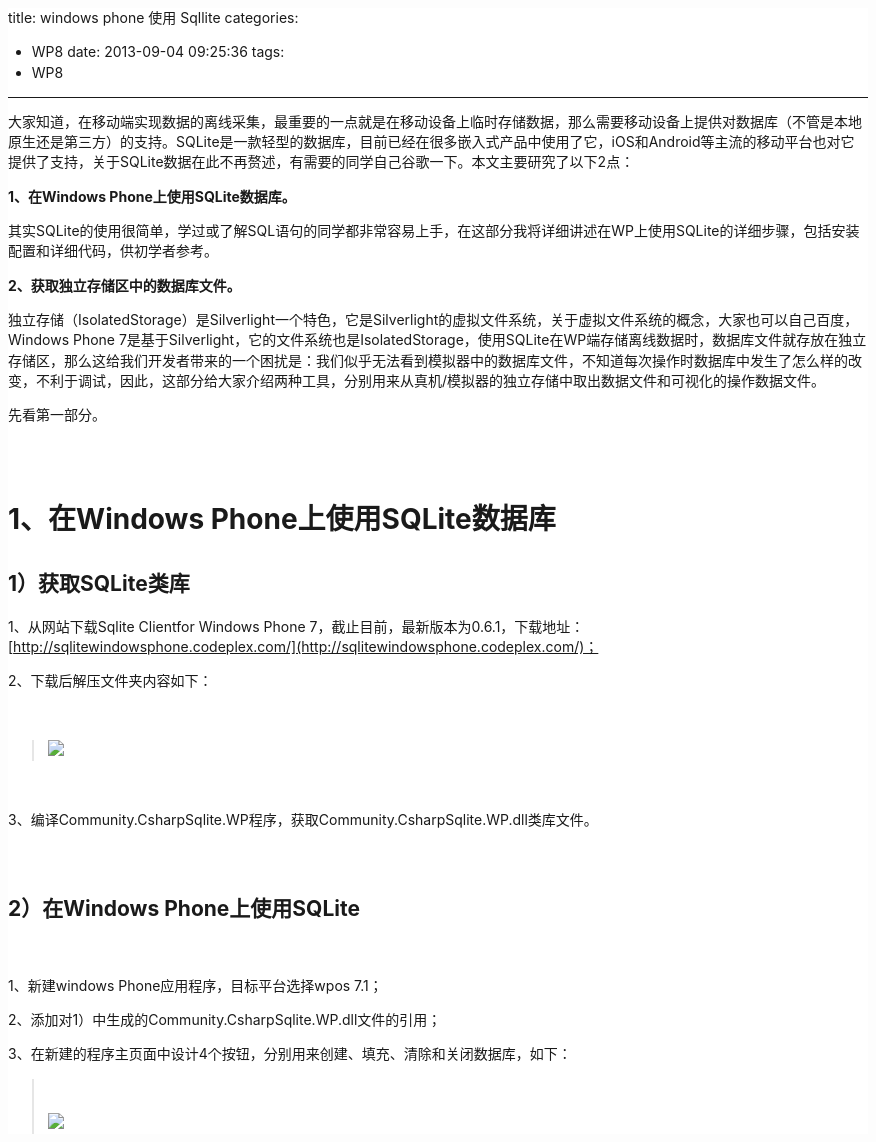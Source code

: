 title: windows phone 使用 Sqllite
categories:
  - WP8
date: 2013-09-04 09:25:36
tags:
  - WP8
---

大家知道，在移动端实现数据的离线采集，最重要的一点就是在移动设备上临时存储数据，那么需要移动设备上提供对数据库（不管是本地原生还是第三方）的支持。SQLite是一款轻型的数据库，目前已经在很多嵌入式产品中使用了它，iOS和Android等主流的移动平台也对它提供了支持，关于SQLite数据在此不再赘述，有需要的同学自己谷歌一下。本文主要研究了以下2点：

**1、在Windows Phone上使用SQLite数据库。**

其实SQLite的使用很简单，学过或了解SQL语句的同学都非常容易上手，在这部分我将详细讲述在WP上使用SQLite的详细步骤，包括安装配置和详细代码，供初学者参考。

**2、获取独立存储区中的数据库文件。**

独立存储（IsolatedStorage）是Silverlight一个特色，它是Silverlight的虚拟文件系统，关于虚拟文件系统的概念，大家也可以自己百度，Windows Phone 7是基于Silverlight，它的文件系统也是IsolatedStorage，使用SQLite在WP端存储离线数据时，数据库文件就存放在独立存储区，那么这给我们开发者带来的一个困扰是：我们似乎无法看到模拟器中的数据库文件，不知道每次操作时数据库中发生了怎么样的改变，不利于调试，因此，这部分给大家介绍两种工具，分别用来从真机/模拟器的独立存储中取出数据文件和可视化的操作数据文件。

先看第一部分。

&nbsp;

# <a name="t0"></a>1、在Windows Phone上使用SQLite数据库

## <a name="t1"></a>1）获取SQLite类库

1、从网站下载Sqlite Clientfor Windows Phone 7，截止目前，最新版本为0.6.1，下载地址：[http://sqlitewindowsphone.codeplex.com/](http://sqlitewindowsphone.codeplex.com/)；

2、下载后解压文件夹内容如下：

&nbsp;
> ![](http://my.csdn.net/uploads/201205/24/1337828223_6076.png)
&nbsp;

&nbsp;

3、编译Community.CsharpSqlite.WP程序，获取Community.CsharpSqlite.WP.dll类库文件。

&nbsp;

## <a name="t2"></a>2）在Windows Phone上使用SQLite

&nbsp;

1、新建windows Phone应用程序，目标平台选择wpos 7.1；

2、添加对1）中生成的Community.CsharpSqlite.WP.dll文件的引用；

3、在新建的程序主页面中设计4个按钮，分别用来创建、填充、清除和关闭数据库，如下：
> &nbsp;
> 
> 
> ![](http://my.csdn.net/uploads/201205/24/1337839297_1221.png)
&nbsp;
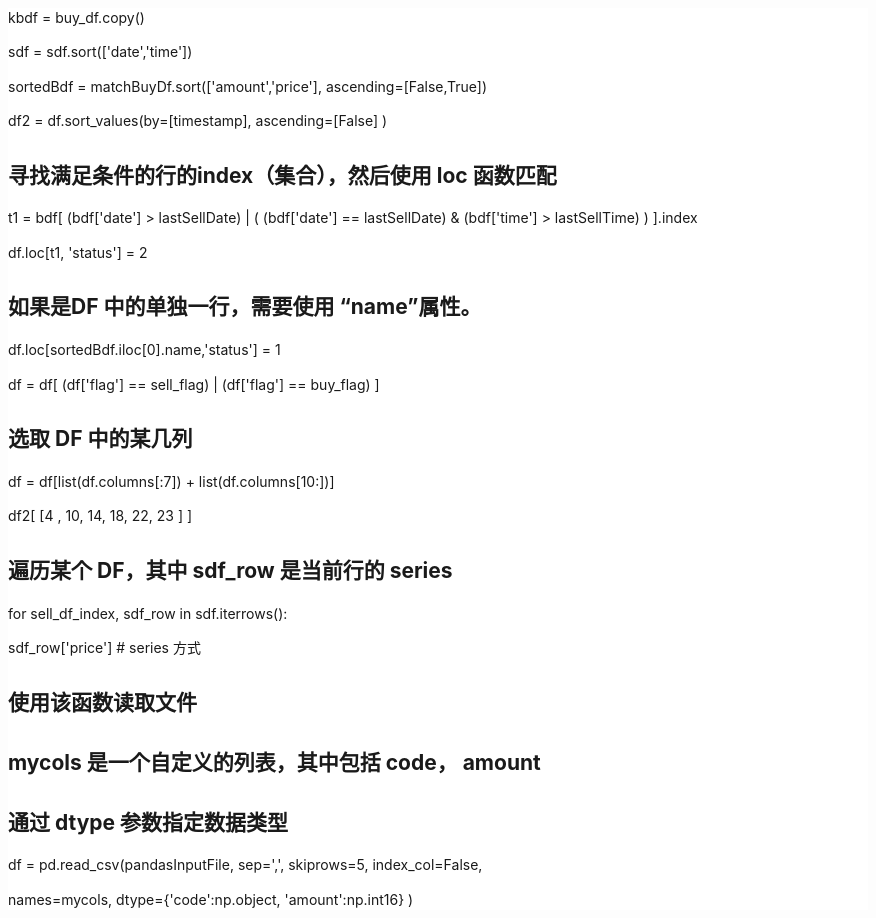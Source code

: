 








kbdf = buy_df.copy()



sdf = sdf.sort(['date','time'])

sortedBdf = matchBuyDf.sort(['amount','price'], ascending=[False,True])

df2 = df.sort_values(by=[timestamp], ascending=[False] )



##  寻找满足条件的行的index（集合），然后使用  loc 函数匹配

t1 = bdf[ (bdf['date'] > lastSellDate) | ( (bdf['date'] == lastSellDate) & (bdf['time'] > lastSellTime) ) ].index

df.loc[t1, 'status'] = 2

##  如果是DF 中的单独一行，需要使用 “name”属性。

df.loc[sortedBdf.iloc[0].name,'status'] = 1

df = df[ (df['flag'] == sell_flag) | (df['flag'] == buy_flag) ]



##  选取 DF 中的某几列

df = df[list(df.columns[:7]) + list(df.columns[10:])]

df2[ [4 , 10, 14, 18, 22, 23 ] ]



##  遍历某个 DF，其中 sdf_row 是当前行的 series

for sell_df_index, sdf_row in sdf.iterrows():

 sdf_row['price']         #  series 方式



## 使用该函数读取文件

## mycols 是一个自定义的列表，其中包括 code， amount

## 通过 dtype 参数指定数据类型

df  = pd.read_csv(pandasInputFile, sep=',', skiprows=5, index_col=False,

 names=mycols, dtype={'code':np.object, 'amount':np.int16} )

====================

● Requirement
Include the first line of the records, the line containing "## 使用该函数读取文件", and every line between them, repeated exactly. Skip the pictures.

● Solution to this problem
Source code

: title: windows phone 使用 Sqllite
categories:
  - WP8
date: 2013-09-04 09:25:36
tags:
  - WP8
---

大家知道，在移动端实现数据的离线采集，最重要的一点就是在移动设备上临时存储数据，那么需要移动设备上提供对数据库（不管是本地原生还是第三方）的支持。SQLite是一款轻型的数据库，目前已经在很多嵌入式产品中使用了它，iOS和Android等主流的移动平台也对它提供了支持，关于SQLite数据在此不再赘述，有需要的同学自己谷歌一下。本文主要研究了以下2点：

**1、在Windows Phone上使用SQLite数据库。**

其实SQLite的使用很简单，学过或了解SQL语句的同学都非常容易上手，在这部分我将详细讲述在WP上使用SQLite的详细步骤，包括安装配置和详细代码，供初学者参考。

**2、获取独立存储区中的数据库文件。**

独立存储（IsolatedStorage）是Silverlight一个特色，它是Silverlight的虚拟文件系统，关于虚拟文件系统的概念，大家也可以自己百度，Windows Phone 7是基于Silverlight，它的文件系统也是IsolatedStorage，使用SQLite在WP端存储离线数据时，数据库文件就存放在独立存储区，那么这给我们开发者带来的一个困扰是：我们似乎无法看到模拟器中的数据库文件，不知道每次操作时数据库中发生了怎么样的改变，不利于调试，因此，这部分给大家介绍两种工具，分别用来从真机/模拟器的独立存储中取出数据文件和可视化的操作数据文件。

先看第一部分。

&nbsp;

# <a name="t0"></a>1、在Windows Phone上使用SQLite数据库

## <a name="t1"></a>1）获取SQLite类库

1、从网站下载Sqlite Clientfor Windows Phone 7，截止目前，最新版本为0.6.1，下载地址：[http://sqlitewindowsphone.codeplex.com/](http://sqlitewindowsphone.codeplex.com/)；

2、下载后解压文件夹内容如下：

&nbsp;
> ![](http://my.csdn.net/uploads/201205/24/1337828223_6076.png)
&nbsp;

&nbsp;

3、编译Community.CsharpSqlite.WP程序，获取Community.CsharpSqlite.WP.dll类库文件。

&nbsp;

## <a name="t2"></a>2）在Windows Phone上使用SQLite

&nbsp;

1、新建windows Phone应用程序，目标平台选择wpos 7.1；

2、添加对1）中生成的Community.CsharpSqlite.WP.dll文件的引用；

3、在新建的程序主页面中设计4个按钮，分别用来创建、填充、清除和关闭数据库，如下：
> &nbsp;
> 
> 
> ![](http://my.csdn.net/uploads/201205/24/1337839297_1221.png)
&nbsp;
Source code

: 








kbdf = buy_df.copy()



sdf = sdf.sort(['date','time'])

sortedBdf = matchBuyDf.sort(['amount','price'], ascending=[False,True])

df2 = df.sort_values(by=[timestamp], ascending=[False] )



##  寻找满足条件的行的index（集合），然后使用  loc 函数匹配

t1 = bdf[ (bdf['date'] > lastSellDate) | ( (bdf['date'] == lastSellDate) & (bdf['time'] > lastSellTime) ) ].index

df.loc[t1, 'status'] = 2

##  如果是DF 中的单独一行，需要使用 “name”属性。

df.loc[sortedBdf.iloc[0].name,'status'] = 1

df = df[ (df['flag'] == sell_flag) | (df['flag'] == buy_flag) ]



##  选取 DF 中的某几列

df = df[list(df.columns[:7]) + list(df.columns[10:])]

df2[ [4 , 10, 14, 18, 22, 23 ] ]



##  遍历某个 DF，其中 sdf_row 是当前行的 series

for sell_df_index, sdf_row in sdf.iterrows():

 sdf_row['price']         #  series 方式



## 使用该函数读取文件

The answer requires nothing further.